__Task requirements__. Set the records down again, exactly, without their images.

Start of Provided records

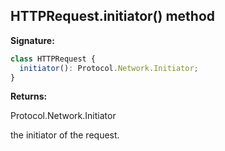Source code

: ## HTTPRequest.initiator() method

**Signature:**

```typescript
class HTTPRequest {
  initiator(): Protocol.Network.Initiator;
}
```

**Returns:**

Protocol.Network.Initiator

the initiator of the request.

End of Provided records

__Written solution__.
Source code

: ## HTTPRequest.initiator() method

**Signature:**

```typescript
class HTTPRequest {
  initiator(): Protocol.Network.Initiator;
}
```

**Returns:**

Protocol.Network.Initiator

the initiator of the request.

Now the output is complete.